Christopher Hawn, a registered representative from Furlong, Pennsylvania, formerly with Alps Distributors, was fined and suspended from FINRA membership as a result of an investigation into allegations that he participated in private securities transactions without obtaining firm approval. Doing so is a violation of FINRA rules. As a result of the investigation Christopher Hawn entered into an acceptance waiver and consent agreement with FINRA in which he neither admitted nor denied the findings, but agreed to a suspension of six months and a fine of $10,000.

In June 2017, Christopher Hawn agreed to the suspension and FINRA published its findings that Hawn failed to inform his broker dealer about his private securities transaction dealings.  Hawn had provided an investment opportunity to his uncle and one of his friends, and they invested approximately $100,000 in the transactions.  FINRA found that Hawn gave out investment information and advertising materials on the deal that had not been approved by FINRA.  These materials failed to disclose the risks inherent in the deal.

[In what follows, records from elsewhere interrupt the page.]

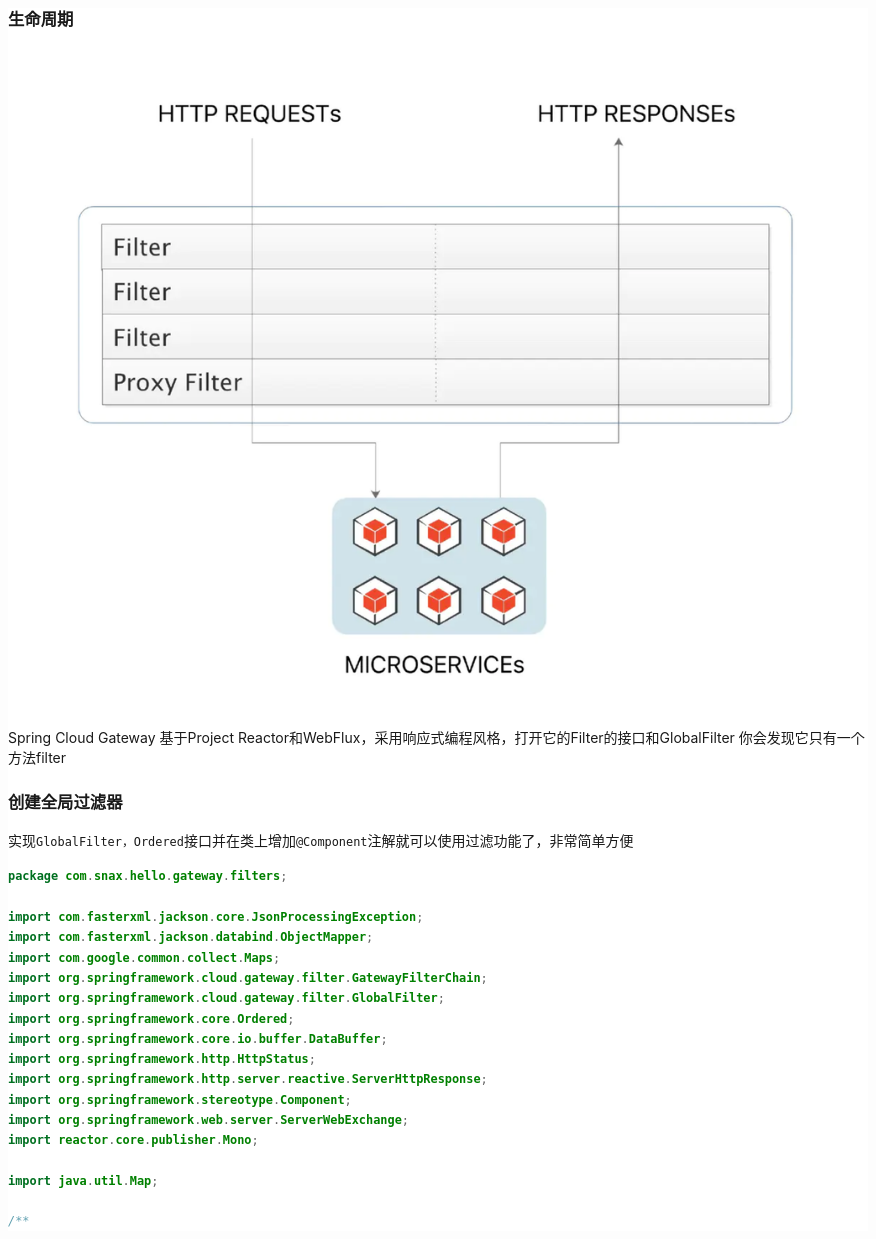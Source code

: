### 生命周期

![](.springcloud阿里巴巴_images/040c4723.png)

Spring Cloud Gateway 基于Project
Reactor和WebFlux，采用响应式编程风格，打开它的Filter的接口和GlobalFilter
你会发现它只有一个方法filter

### 创建全局过滤器

实现`GlobalFilter，Ordered`接口并在类上增加`@Component`注解就可以使用过滤功能了，非常简单方便

```java
package com.snax.hello.gateway.filters;

import com.fasterxml.jackson.core.JsonProcessingException;
import com.fasterxml.jackson.databind.ObjectMapper;
import com.google.common.collect.Maps;
import org.springframework.cloud.gateway.filter.GatewayFilterChain;
import org.springframework.cloud.gateway.filter.GlobalFilter;
import org.springframework.core.Ordered;
import org.springframework.core.io.buffer.DataBuffer;
import org.springframework.http.HttpStatus;
import org.springframework.http.server.reactive.ServerHttpResponse;
import org.springframework.stereotype.Component;
import org.springframework.web.server.ServerWebExchange;
import reactor.core.publisher.Mono;

import java.util.Map;

/**
```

Such disclosures are important, as they could impact investors’ financial returns.

FINRA also found that Hawn failed to properly disclose his private business dealings to his broker dealer Alps Distributors, and falsified certifications that stated Alps knew about and approved his outside activities.

Kejaun Yang, a registered representative from Woodside, New York, formerly with T3 Trading Group, was suspended from FINRA membership as a result of an investigation into her participation in private securities transactions without obtaining her firm’s prior approval, which is a violation of FINRA rules. Yang entered into an acceptance waiver and consent agreement with FINRA in which she neither admitted nor denied the findings, but agreed to a suspension of 30 business days and a fine of $5,000.

In June 2017, Yang agreed to the suspension and FINRA published its findings that Yang contacted individuals in order to sell them investments in a real-estate private placement. Yang did not get prior written approval from her firm about the investment opportunity or her involvement with it.

FINRA found that one of Kejuan Yang’s clients invested $10,000 in the private opportunity but Yang did not benefit from any compensation from the offering. Nevertheless she was fined and suspended because her firm did not approve of her involvement in the business, and purportedly did not have any record of her dealings.

Richard Botkin, a registered representative from Granite Bay, California, with Stifel, Nicolaus & Company and formerly with Morgan Stanley, was suspended from FINRA membership as a result of an investigation into his participation in private dealings without obtaining his firm’s approval, which is a violation of FINRA rules. Botkin entered into an acceptance waiver and consent agreement with FINRA in which he neither admitted nor denied the findings, but agreed to a suspension of four months and a fine of $15,000.

In May 2017, Richard Botkin agreed to the suspension and FINRA published its findings that he took part in private securities transaction without telling his firm or getting their approval. He sold shares in a production company to create a documentary film and approached his own customers from the firm to invest money. His firm prohibited customers from dealing in private transactions with him, but he approached them anyway.

Four of the firm’s customers invested a total of $170,000 and other customers invested $75,000. FINRA also found that Botkin lied to his firm about his participation in this investment dealing when asked about it.